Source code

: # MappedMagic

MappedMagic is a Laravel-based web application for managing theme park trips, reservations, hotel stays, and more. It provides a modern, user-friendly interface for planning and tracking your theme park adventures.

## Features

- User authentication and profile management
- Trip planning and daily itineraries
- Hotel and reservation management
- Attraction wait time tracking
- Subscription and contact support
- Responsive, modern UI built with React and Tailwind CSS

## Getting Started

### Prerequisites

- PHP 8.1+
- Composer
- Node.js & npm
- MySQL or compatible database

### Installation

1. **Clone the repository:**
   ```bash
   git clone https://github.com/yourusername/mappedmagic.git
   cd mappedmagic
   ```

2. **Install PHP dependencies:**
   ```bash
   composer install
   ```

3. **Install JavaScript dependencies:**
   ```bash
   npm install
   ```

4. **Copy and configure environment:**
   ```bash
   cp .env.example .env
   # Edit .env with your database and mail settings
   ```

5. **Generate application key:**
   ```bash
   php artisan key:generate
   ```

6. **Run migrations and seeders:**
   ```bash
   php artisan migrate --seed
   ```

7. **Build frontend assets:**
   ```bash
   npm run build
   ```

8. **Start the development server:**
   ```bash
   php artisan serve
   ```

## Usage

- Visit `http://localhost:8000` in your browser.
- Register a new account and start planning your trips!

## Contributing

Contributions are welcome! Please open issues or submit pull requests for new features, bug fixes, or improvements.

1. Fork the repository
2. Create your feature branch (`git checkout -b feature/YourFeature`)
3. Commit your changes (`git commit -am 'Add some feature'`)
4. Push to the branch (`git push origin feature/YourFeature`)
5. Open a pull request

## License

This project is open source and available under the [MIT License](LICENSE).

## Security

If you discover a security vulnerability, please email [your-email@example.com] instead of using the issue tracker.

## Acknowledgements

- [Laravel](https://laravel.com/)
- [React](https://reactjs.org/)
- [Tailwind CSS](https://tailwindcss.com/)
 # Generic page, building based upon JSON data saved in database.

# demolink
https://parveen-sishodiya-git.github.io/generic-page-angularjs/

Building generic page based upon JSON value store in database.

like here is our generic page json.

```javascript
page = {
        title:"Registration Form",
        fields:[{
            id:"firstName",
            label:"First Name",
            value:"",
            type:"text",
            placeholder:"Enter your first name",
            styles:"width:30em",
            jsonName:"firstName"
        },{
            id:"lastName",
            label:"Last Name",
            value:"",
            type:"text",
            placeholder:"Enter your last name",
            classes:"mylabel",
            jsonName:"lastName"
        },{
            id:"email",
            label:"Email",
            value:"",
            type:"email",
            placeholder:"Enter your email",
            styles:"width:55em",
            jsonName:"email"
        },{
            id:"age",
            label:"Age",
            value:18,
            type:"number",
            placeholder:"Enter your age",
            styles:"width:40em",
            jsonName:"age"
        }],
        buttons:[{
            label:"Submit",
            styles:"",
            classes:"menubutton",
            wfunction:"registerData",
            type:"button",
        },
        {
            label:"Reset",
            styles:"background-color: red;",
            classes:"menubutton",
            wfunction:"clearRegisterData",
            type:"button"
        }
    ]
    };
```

++++++++

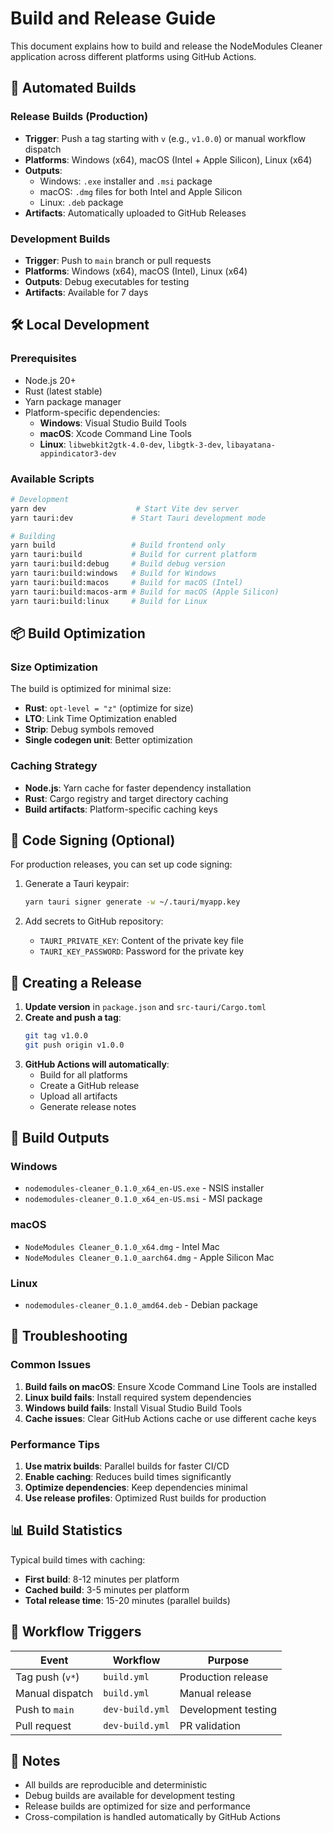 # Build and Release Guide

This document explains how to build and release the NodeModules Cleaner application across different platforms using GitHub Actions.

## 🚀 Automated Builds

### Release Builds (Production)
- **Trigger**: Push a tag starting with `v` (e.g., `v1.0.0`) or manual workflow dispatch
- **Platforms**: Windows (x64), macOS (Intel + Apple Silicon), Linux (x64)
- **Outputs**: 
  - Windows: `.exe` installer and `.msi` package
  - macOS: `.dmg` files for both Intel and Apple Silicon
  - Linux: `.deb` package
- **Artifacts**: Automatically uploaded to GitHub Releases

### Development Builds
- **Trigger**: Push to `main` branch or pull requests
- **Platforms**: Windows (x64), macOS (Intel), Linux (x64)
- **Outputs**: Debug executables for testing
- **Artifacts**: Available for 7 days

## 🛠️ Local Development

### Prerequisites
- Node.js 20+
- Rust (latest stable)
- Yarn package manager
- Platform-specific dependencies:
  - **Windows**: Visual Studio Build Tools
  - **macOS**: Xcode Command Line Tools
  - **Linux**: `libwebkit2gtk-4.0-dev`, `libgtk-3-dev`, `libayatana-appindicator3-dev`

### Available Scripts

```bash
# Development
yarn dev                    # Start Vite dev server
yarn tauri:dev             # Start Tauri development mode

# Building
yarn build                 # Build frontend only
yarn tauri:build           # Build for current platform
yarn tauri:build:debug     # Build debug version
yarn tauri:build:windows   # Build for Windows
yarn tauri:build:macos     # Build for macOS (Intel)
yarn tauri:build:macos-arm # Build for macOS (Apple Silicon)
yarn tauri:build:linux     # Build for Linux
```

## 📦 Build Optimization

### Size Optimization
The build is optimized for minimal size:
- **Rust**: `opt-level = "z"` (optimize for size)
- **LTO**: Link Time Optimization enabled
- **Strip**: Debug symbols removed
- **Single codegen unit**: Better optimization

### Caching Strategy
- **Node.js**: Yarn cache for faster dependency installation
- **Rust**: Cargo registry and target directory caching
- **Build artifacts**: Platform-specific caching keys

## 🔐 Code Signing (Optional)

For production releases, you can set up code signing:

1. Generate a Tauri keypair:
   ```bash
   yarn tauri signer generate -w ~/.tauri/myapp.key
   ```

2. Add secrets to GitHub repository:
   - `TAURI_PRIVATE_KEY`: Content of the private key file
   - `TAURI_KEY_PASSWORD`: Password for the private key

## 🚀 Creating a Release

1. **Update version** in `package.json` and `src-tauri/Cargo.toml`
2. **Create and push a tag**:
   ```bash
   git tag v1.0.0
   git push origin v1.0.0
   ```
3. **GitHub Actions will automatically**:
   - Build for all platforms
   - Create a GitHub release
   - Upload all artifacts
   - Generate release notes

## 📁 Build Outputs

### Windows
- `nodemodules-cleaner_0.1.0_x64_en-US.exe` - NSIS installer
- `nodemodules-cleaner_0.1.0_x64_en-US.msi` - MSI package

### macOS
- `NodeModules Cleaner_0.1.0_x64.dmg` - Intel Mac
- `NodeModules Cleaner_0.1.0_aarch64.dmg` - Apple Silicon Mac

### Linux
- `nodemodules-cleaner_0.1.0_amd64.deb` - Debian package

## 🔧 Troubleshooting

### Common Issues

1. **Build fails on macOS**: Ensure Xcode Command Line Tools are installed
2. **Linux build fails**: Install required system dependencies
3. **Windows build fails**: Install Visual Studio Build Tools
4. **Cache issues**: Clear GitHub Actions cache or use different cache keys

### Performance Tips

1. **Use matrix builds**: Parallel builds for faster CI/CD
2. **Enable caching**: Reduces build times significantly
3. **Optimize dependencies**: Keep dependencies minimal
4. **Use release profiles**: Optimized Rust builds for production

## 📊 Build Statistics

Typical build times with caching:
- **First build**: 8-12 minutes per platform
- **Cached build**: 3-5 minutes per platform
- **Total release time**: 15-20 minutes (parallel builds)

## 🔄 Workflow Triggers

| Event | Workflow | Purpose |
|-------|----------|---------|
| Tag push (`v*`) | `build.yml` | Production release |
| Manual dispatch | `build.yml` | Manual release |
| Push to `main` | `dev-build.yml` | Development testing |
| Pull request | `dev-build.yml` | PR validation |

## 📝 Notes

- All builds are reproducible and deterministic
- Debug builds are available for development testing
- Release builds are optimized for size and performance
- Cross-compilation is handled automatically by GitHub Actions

++++++++

▶ [Assignment] Both end lines included, restate word for word the lines above from the line with "Source code" to the line with "- [React](https://reactjs.org/)", and nothing else.

▶ [Solution to this task]
Source code

: # MappedMagic

MappedMagic is a Laravel-based web application for managing theme park trips, reservations, hotel stays, and more. It provides a modern, user-friendly interface for planning and tracking your theme park adventures.

## Features

- User authentication and profile management
- Trip planning and daily itineraries
- Hotel and reservation management
- Attraction wait time tracking
- Subscription and contact support
- Responsive, modern UI built with React and Tailwind CSS

## Getting Started

### Prerequisites

- PHP 8.1+
- Composer
- Node.js & npm
- MySQL or compatible database

### Installation

1. **Clone the repository:**
   ```bash
   git clone https://github.com/yourusername/mappedmagic.git
   cd mappedmagic
   ```

2. **Install PHP dependencies:**
   ```bash
   composer install
   ```

3. **Install JavaScript dependencies:**
   ```bash
   npm install
   ```

4. **Copy and configure environment:**
   ```bash
   cp .env.example .env
   # Edit .env with your database and mail settings
   ```

5. **Generate application key:**
   ```bash
   php artisan key:generate
   ```

6. **Run migrations and seeders:**
   ```bash
   php artisan migrate --seed
   ```

7. **Build frontend assets:**
   ```bash
   npm run build
   ```

8. **Start the development server:**
   ```bash
   php artisan serve
   ```

## Usage

- Visit `http://localhost:8000` in your browser.
- Register a new account and start planning your trips!

## Contributing

Contributions are welcome! Please open issues or submit pull requests for new features, bug fixes, or improvements.

1. Fork the repository
2. Create your feature branch (`git checkout -b feature/YourFeature`)
3. Commit your changes (`git commit -am 'Add some feature'`)
4. Push to the branch (`git push origin feature/YourFeature`)
5. Open a pull request

## License

This project is open source and available under the [MIT License](LICENSE).

## Security

If you discover a security vulnerability, please email [your-email@example.com] instead of using the issue tracker.

## Acknowledgements

- [Laravel](https://laravel.com/)
- [React](https://reactjs.org/)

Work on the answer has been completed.